Roberts, Dorothy. Killing the Black Body: Race, Reproduction, and the Meaning of Liberty. Vintage, 1999. Though not specifically about political analytics, Roberts' analysis of how technical and scientific systems can embed racial hierarchy provides essential historical and intellectual context for understanding why diverse leadership in data-driven fields matters.

Williams, Joan C. White Working Class: Overcoming Class Cluelessness in America. Harvard Business Review Press, 2017. Relevant to the diversity challenge in political analytics from the dimension of class as well as race: the field's concentration among elite educational institutions reflects class barriers that are distinct from but related to racial barriers.

Dowd, Kelly, and Tarah Wheeler. "Diversity in Political Analytics: A 2022 Landscape Survey." Analyst Group White Paper, 2022. If available, this industry self-assessment provides quantitative data on the demographic composition of the political analytics workforce — a useful evidence base for evaluating the diversity arguments in Chapter 41.

Career Transitions and Non-Linear Paths

Ibarra, Herminia. Working Identity: Unconventional Strategies for Reinventing Your Career. Harvard Business Review Press, 2003. Ibarra's research on how professional identity changes during career transitions is particularly relevant for the political analytics practitioners who move between sectors — from campaign to civic tech, from academic to applied, from commercial to government — over the course of a career.

Kramer, Michael, and Marc Hetherington. Prius or Pickup? How the Answers to Four Simple Questions Explain America's Great Divide. Houghton Mifflin Harcourt, 2018. The chapter authors recommend this as not primarily a career book but as a model for communicating complex quantitative political science research to a general audience. Reading books that successfully translate political science for public consumption is one of the best ways to develop the communication skill that Chapter 41 identifies as a genuine career differentiator.

Civic Technology and Public Interest Tech

O'Mara, Margaret. The Code: Silicon Valley and the Remaking of America. Penguin Press, 2019. Provides essential historical context for understanding how the technology industry and its values developed in the United States — context that is important for understanding both the civic technology sector and the commercial technology infrastructure that political analytics now relies on.

Taddonio, Patrice. "Inside the Effort to Get More People of Color Into Tech." FRONTLINE, 2019. Documents the structural barriers to diversity in technology and civic technology specifically, with direct relevance to the internship accessibility and hiring network problems described in Chapter 41.

Code for America — codeforamerica.org.
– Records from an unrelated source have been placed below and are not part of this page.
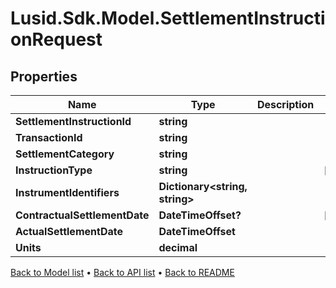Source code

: # Lusid.Sdk.Model.SettlementInstructionRequest

## Properties

Name | Type | Description | Notes
------------ | ------------- | ------------- | -------------
**SettlementInstructionId** | **string** |  | 
**TransactionId** | **string** |  | 
**SettlementCategory** | **string** |  | 
**InstructionType** | **string** |  | [optional] 
**InstrumentIdentifiers** | **Dictionary&lt;string, string&gt;** |  | 
**ContractualSettlementDate** | **DateTimeOffset?** |  | [optional] 
**ActualSettlementDate** | **DateTimeOffset** |  | 
**Units** | **decimal** |  | 

[Back to Model list](../README.md#documentation-for-models) &#8226; [Back to API list](../README.md#documentation-for-api-endpoints) &#8226; [Back to README](../README.md)


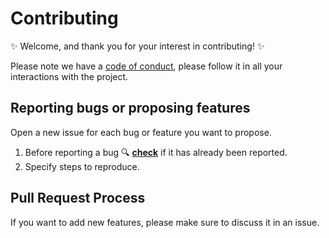 # Contributing

:sparkles: Welcome, and thank you for your interest in contributing! :sparkles:

Please note we have a [code of conduct](https://github.com/YukiiroRu/renpy_language_vscode_RU/blob/main/CODE_OF_CONDUCT.md), please follow it in all your interactions with the project.

## Reporting bugs or proposing features

Open a new issue for each bug or feature you want to propose.

1. Before reporting a bug :mag: **[check](https://github.com/LuqueDaniel/vscode-language-renpy/issues)** if it has
   already been reported.
2. Specify steps to reproduce.

## Pull Request Process

If you want to add new features, please make sure to discuss it in an issue.

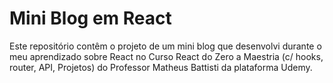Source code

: # Mini Blog em React

Este repositório contêm o projeto de um mini blog que desenvolvi durante o meu aprendizado sobre React no Curso React do Zero a Maestria (c/ hooks, router, API, Projetos) do Professor Matheus Battisti da plataforma Udemy.
 
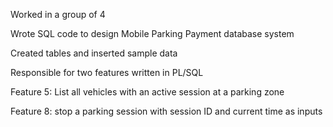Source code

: Worked in a group of 4

Wrote SQL code to design Mobile Parking Payment database system

Created tables and inserted sample data

Responsible for two features written in PL/SQL 

Feature 5: List all vehicles with an active session at a parking zone

Feature 8: stop a parking session with session ID and current time as inputs 
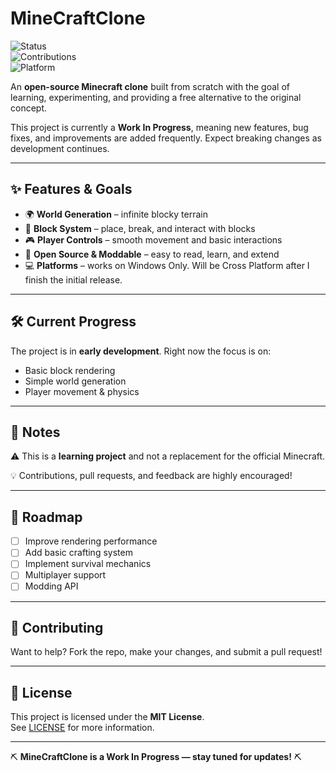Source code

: # MineCraftClone  

![Status](https://img.shields.io/badge/status-WIP-orange?style=for-the-badge)  
![Contributions](https://img.shields.io/badge/contributions-welcome-brightgreen?style=for-the-badge)  
![Platform](https://img.shields.io/badge/platform-Windows_For_Now-lightgrey?style=for-the-badge)  

An **open-source Minecraft clone** built from scratch with the goal of learning, experimenting, and providing a free alternative to the original concept.  

This project is currently a **Work In Progress**, meaning new features, bug fixes, and improvements are added frequently. Expect breaking changes as development continues.  

---

## ✨ Features & Goals
- 🌍 **World Generation** – infinite blocky terrain  
- 🧱 **Block System** – place, break, and interact with blocks  
- 🎮 **Player Controls** – smooth movement and basic interactions  
- 🔧 **Open Source & Moddable** – easy to read, learn, and extend  
- 💻 **Platforms** – works on Windows Only. Will be Cross Platform after I finish the initial release. 

---

## 🛠️ Current Progress
The project is in **early development**. Right now the focus is on:  
- Basic block rendering  
- Simple world generation  
- Player movement & physics  

---

## 📌 Notes
⚠️ This is a **learning project** and not a replacement for the official Minecraft.  

💡 Contributions, pull requests, and feedback are highly encouraged!  

---

## 🚧 Roadmap
- [ ] Improve rendering performance  
- [ ] Add basic crafting system  
- [ ] Implement survival mechanics  
- [ ] Multiplayer support  
- [ ] Modding API  

---

## 🤝 Contributing
Want to help? Fork the repo, make your changes, and submit a pull request!  

---

## 📜 License
This project is licensed under the **MIT License**.  
See [LICENSE](./LICENSE) for more information.  

---

⛏️ **MineCraftClone is a Work In Progress — stay tuned for updates!** ⛏️
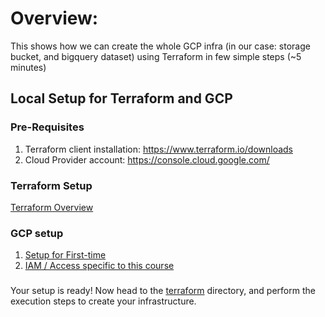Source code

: # Overview: 
This shows how we can create the whole GCP infra (in our case: storage bucket, and bigquery dataset) using Terraform in few simple steps (~5 minutes)

## Local Setup for Terraform and GCP

### Pre-Requisites
1. Terraform client installation: https://www.terraform.io/downloads
2. Cloud Provider account: https://console.cloud.google.com/ 

### Terraform Setup
[Terraform Overview](terraform_overview.md)

### GCP setup
1. [Setup for First-time](gcp_overview.md#initial-setup)
2. [IAM / Access specific to this course](gcp_overview.md#setup-for-access)

###
Your setup is ready!
Now head to the [terraform](terraform) directory, and perform the execution steps to create your infrastructure.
The organization's website includes job listings, fellowship information, and extensive documentation of their work. Reading their project documentation provides a realistic picture of what civic technology work involves.
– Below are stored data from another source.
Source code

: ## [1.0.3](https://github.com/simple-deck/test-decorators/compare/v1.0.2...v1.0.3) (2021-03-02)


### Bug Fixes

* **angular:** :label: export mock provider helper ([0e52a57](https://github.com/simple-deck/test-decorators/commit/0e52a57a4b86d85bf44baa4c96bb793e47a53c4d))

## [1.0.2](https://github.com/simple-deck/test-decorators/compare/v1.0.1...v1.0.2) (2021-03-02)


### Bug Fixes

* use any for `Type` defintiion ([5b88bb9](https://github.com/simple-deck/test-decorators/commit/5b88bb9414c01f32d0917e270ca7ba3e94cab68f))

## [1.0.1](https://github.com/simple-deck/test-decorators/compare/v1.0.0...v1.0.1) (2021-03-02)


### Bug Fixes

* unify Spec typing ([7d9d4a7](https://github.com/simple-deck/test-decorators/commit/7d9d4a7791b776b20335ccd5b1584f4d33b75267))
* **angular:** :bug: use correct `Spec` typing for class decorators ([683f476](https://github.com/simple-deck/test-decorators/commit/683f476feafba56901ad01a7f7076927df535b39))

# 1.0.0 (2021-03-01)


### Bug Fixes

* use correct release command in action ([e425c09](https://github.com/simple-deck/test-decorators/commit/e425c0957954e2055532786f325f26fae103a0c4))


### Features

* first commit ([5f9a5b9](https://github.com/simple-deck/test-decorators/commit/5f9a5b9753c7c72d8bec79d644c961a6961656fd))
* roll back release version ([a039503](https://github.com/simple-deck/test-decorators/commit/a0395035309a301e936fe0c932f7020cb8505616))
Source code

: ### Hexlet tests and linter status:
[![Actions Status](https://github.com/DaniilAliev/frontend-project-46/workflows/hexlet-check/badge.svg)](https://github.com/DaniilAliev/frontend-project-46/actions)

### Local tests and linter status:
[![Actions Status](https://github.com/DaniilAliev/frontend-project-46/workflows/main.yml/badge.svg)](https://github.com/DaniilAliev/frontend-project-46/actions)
Salary and Labor Market Data

Campaign and Elections Magazine — campaignsandelections.com. The industry trade publication for political campaign professionals. Periodic salary surveys provide the most current available data on compensation in campaign analytics and political consulting roles.
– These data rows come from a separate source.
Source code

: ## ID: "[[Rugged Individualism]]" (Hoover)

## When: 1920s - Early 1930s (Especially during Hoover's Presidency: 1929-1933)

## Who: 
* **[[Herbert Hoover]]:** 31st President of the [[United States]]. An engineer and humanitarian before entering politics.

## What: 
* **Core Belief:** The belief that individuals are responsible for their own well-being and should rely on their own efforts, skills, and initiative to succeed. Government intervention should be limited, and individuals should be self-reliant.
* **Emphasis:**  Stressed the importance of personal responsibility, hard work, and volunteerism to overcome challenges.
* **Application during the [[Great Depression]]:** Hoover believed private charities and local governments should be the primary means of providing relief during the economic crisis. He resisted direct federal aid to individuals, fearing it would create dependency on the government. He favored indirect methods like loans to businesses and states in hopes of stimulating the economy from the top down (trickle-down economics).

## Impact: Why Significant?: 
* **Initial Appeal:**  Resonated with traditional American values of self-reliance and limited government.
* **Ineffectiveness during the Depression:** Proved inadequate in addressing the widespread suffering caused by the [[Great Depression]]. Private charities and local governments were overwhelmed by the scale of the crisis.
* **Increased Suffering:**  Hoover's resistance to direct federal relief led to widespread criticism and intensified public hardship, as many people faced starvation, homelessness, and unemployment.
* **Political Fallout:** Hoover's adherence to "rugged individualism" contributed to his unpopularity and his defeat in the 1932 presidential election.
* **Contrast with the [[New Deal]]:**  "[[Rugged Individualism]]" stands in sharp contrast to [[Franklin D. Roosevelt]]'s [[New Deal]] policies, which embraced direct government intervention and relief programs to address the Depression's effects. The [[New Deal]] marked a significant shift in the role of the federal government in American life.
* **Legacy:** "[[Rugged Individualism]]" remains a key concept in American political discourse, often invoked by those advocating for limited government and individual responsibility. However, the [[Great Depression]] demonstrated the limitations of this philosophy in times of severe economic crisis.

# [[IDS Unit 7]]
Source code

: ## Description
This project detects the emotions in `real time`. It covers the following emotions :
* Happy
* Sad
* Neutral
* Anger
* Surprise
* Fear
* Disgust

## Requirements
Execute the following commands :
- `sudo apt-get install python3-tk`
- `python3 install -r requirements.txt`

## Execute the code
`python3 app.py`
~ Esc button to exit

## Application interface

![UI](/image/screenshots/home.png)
APSA's Faculty Compensation Survey. Published periodically by APSA, provides data on academic political science salaries by rank, institution type, and specialty. Available through the APSA website.

Bureau of Labor Statistics Occupational Outlook Handbook — bls.gov/ooh. The market-analyst and political scientist entries provide baseline labor market data, though the categories don't map cleanly onto the specific roles in political analytics. Useful for benchmarking against the broader analytical labor market.